EBRD desteğiyle hayata geçen Komili Zeytin ve Zeytinyağı Enstitüsü, Balıkesir İl Tarım ve Orman Müdürlüğü, Ayvalık Belediyesi, Balıkesir Üniversitesi Edremit Zeytincilik Enstitüsü, Ayvalık, Burhaniye ve Edremit ilçelerinin hem ticaret hem de ziraat odalarıyla paydaşlık yürütüyoruz. Bu kurumlarda görev alan uzmanlar, eğitimcilerimiz arasında yer alıyor. Otuzdan fazla eğitmenle, kadın çiftçilerimize sürdürülebilir ve verimli çiftçilik pratiklerini öğretme, organik zeytin üretimini desteklemenin yanı sıra girişimcilik, pazarlama, marka yaratma, sürdürülebilirlik gibi konuları da içeren, kadın çiftçileri 360 derece eğitmeyi hedeflediğimiz beş günlük yoğun bir program yürütüyoruz. Haziran 2023te eğitimlerine başladığımız Komili Zeytin ve Zeytinyağı Enstitüsünde 2023 yılı boyunca 127 kadın zeytin çiftçisi eğitim alarak zeytin yetiştiriciliği sertifikasına sahip oldu. 2024 yılında Ayvalık, Edremit ve Burhaniye ticaret odalarında gerçekleşen beş farklı eğitime 134 kadın zeytin çiftçisi katıldı. 2025 yılının ilk eğitimiyle birlikte Komili Zeytin ve Zeytinyağı Enstitüsünden 285 kadın zeytin çiftçisi mezun oldu. Proje kapsamında beş yılın sonunda en az 600 kadın çiftçiye eğitim vermeyi hedefliyoruz..

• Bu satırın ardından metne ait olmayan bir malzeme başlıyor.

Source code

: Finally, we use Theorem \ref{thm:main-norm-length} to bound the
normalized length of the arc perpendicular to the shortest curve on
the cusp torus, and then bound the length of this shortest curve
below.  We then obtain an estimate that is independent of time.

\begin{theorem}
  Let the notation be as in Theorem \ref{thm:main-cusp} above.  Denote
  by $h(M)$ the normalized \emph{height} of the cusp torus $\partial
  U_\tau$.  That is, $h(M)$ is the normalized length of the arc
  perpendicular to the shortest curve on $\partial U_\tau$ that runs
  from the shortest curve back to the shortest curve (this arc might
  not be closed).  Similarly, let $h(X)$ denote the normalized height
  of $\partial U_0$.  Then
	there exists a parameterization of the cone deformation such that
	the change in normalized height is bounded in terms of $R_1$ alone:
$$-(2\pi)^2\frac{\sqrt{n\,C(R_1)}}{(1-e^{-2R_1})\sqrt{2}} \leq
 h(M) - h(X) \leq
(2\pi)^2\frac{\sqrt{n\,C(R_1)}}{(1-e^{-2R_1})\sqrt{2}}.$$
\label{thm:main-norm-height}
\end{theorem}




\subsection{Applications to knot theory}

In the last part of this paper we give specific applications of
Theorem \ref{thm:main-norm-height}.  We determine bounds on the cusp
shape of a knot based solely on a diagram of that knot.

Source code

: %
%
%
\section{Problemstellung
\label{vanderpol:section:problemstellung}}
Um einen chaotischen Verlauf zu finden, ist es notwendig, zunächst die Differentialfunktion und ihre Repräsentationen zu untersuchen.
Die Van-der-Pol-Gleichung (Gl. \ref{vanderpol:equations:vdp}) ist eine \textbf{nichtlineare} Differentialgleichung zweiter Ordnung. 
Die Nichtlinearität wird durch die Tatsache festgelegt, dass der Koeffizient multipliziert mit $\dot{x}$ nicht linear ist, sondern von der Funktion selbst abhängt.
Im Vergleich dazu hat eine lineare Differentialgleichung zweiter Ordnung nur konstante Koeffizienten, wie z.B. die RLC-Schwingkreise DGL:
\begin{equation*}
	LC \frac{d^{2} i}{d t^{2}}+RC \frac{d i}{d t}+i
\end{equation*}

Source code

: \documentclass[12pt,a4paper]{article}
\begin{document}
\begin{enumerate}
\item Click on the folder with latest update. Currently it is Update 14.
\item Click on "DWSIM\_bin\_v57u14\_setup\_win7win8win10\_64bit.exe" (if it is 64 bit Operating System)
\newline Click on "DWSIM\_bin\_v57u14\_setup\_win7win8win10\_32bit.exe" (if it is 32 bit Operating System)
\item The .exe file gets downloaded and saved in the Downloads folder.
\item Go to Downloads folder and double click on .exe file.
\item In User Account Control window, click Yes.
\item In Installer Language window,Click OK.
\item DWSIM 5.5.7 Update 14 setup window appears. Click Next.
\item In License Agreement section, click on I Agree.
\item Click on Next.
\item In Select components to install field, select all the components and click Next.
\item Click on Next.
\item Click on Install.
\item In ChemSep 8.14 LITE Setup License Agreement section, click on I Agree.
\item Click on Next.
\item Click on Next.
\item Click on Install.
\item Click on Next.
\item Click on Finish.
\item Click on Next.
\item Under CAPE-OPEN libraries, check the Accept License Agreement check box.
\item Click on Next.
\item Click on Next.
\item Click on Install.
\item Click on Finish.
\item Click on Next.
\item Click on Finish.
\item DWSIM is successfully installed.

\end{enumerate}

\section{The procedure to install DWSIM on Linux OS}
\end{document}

*Milli Eğitim Bakanlığı iş birliği kapsamında yürüttüğünüz projenin ölçeği ve etkisi giderek büyüyor. Bu iş birliği zeytinyağı kültürünün geleceğine nasıl bir katkı sunuyor?

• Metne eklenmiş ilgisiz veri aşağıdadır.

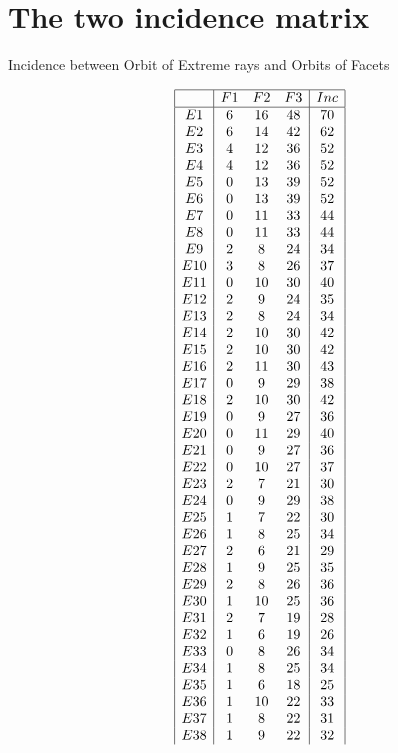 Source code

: \documentclass[12pt]{article}
\begin{document}
\section{The two incidence matrix}
Incidence between Orbit of Extreme rays and Orbits of Facets
\newpage
\begin{multicols}{3}
\begin{equation*}
\begin{array}{|c|ccc|c|}
\hline
&F1&F2&F3&Inc\\
\hline
E1&6&16&48&70\\
E2&6&14&42&62\\
E3&4&12&36&52\\
E4&4&12&36&52\\
E5&0&13&39&52\\
E6&0&13&39&52\\
E7&0&11&33&44\\
E8&0&11&33&44\\
E9&2&8&24&34\\
E10&3&8&26&37\\
E11&0&10&30&40\\
E12&2&9&24&35\\
E13&2&8&24&34\\
E14&2&10&30&42\\
E15&2&10&30&42\\
E16&2&11&30&43\\
E17&0&9&29&38\\
E18&2&10&30&42\\
E19&0&9&27&36\\
E20&0&11&29&40\\
E21&0&9&27&36\\
E22&0&10&27&37\\
E23&2&7&21&30\\
E24&0&9&29&38\\
E25&1&7&22&30\\
E26&1&8&25&34\\
E27&2&6&21&29\\
E28&1&9&25&35\\
E29&2&8&26&36\\
E30&1&10&25&36\\
E31&2&7&19&28\\
E32&1&6&19&26\\
E33&0&8&26&34\\
E34&1&8&25&34\\
E35&1&6&18&25\\
E36&1&10&22&33\\
E37&1&8&22&31\\
E38&1&9&22&32\\

\end{array}
\end{equation*}
\end{multicols}
\end{document}

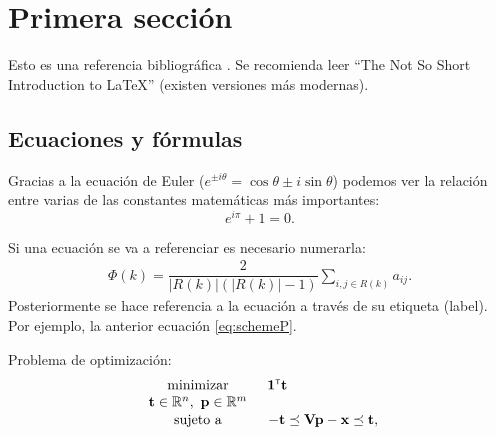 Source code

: \section{Primera sección}

Esto es una referencia bibliográfica \cite{bibex}. Se recomienda leer ``The Not So Short Introduction to \LaTeX'' \cite{Oetiker2007} (existen versiones más modernas).


\subsection{Ecuaciones y fórmulas}

Gracias a la ecuación de Euler ($e^{ \pm i\theta } = \cos \theta \pm i\sin \theta$) podemos ver la relación entre varias de las constantes matemáticas más importantes:
\[
    e^{i\pi} + 1 = 0.
\]


Si una ecuación se va a referenciar es necesario numerarla:
\begin{eqnarray}
\label{eq:schemeP}
 \Phi (k)=\dfrac{2}{|R(k)|(|R(k)|-1)} \underset{i,j \in R(k)}{\sum} a_{ij}.
\end{eqnarray}
Posteriormente se hace referencia a la ecuación a través de su etiqueta (label). Por ejemplo, la anterior ecuación \eqref{eq:schemeP}.



Problema de optimización:
\begin{equation}\label{eq:LP1}
\begin{array}{cl}
  \displaystyle \begin{array}{c}\mathrm{minimizar} \\ \mathbf{t} \in \mathbb{R}^{n}, \  \mathbf{p} \in \mathbb{R}^{m} \end{array} & \hspace{-0.2cm} \begin{array}{c} \mathbf{1}^{\transpuesta}\mathbf{t} \\ \mbox{} \end{array}  \\
  & \vspace{-0.4cm} \\ %
  \mbox{sujeto a} & -\mathbf{t} \preceq  \mathbf{V}\mathbf{p} - \mathbf{x}  \preceq  \mathbf{t},\\
 \end{array}
\end{equation}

Milli Eğitim Bakanlığı ile Komili iş birliğinde yürütülen 'Köklerimizdeki Bilgiyi Geleceğe Aktarıyoruz' projemiz ile ülke genelinde her kademede öğrenim gören öğrencilerde, doğa temelli konularda ve doğal kaynakların korunup zenginleştirilmesinde farkındalık oluşturulmasını amaçlıyoruz. Bu kapsamda konu zeytin ağacının ve meyvesinin değerinin, sağlık ve gastronomi alanları başta olmak üzere tarih, coğrafya, arkeoloji, sosyoloji, antropoloji gibi pek çok disiplinler arası yaklaşımla ele alıyoruz. Projemiz bireyin yaşam boyu öğrenme sürecinin bir parçası olarak tasarlanmış sürdürülebilir ve geliştirilebilir içeriğiyle öne çıkıyor. Zeytin üretiminin yapıldığı iller ile kısmen yapıldığı iller başta olmak üzere Adana, Antalya, Aydın, Balıkesir, Diyarbakır, Eskişehir, Hatay, İstanbul, Mardin, Manisa, Mersin, Sinop, Şanlıurfa Tokat ve Trabzon olmak üzere belirlenen 15 ildeki ilkokul, ortaokul ve lise kademesinde toplam 120 pilot okulda proje süreçleri uygulanıyor. Proje temasının yayılımını sağlamak üzere; okullarda kurduğumuz Zeytin Ağacı öğrenci kulüplerinde doğa temelli konularda doğal kaynakların korunup zenginleştirilmesine yönelik farkındalık geliştiriyoruz. Proje başlangıcından bugüne, okul öncesi çocuklarına yönelik Zeytin Seven Çocuğun Öyküsü adlı hikaye kitabı, ilkokul, ortaokul ve lise kademelerinde belirlenen sınıf düzeylerinde zeytin ağacı, zeytin yetiştiriciliği ve zeytinyağı konularını içeren öğrenci etkinlik kitapları ile öğretmenlere yönelik kılavuz kitapları hazırlanarak tüm proje okullarımıza dağıtıldı.

*Tüm bu yaklaşımınız ve projeleriniz aslında markanın gelecek vizyonunun da bir yansıması... Önümüzdeki döneme yönelik stratejik hedefleriniz ve planlarınız neleri içeriyor?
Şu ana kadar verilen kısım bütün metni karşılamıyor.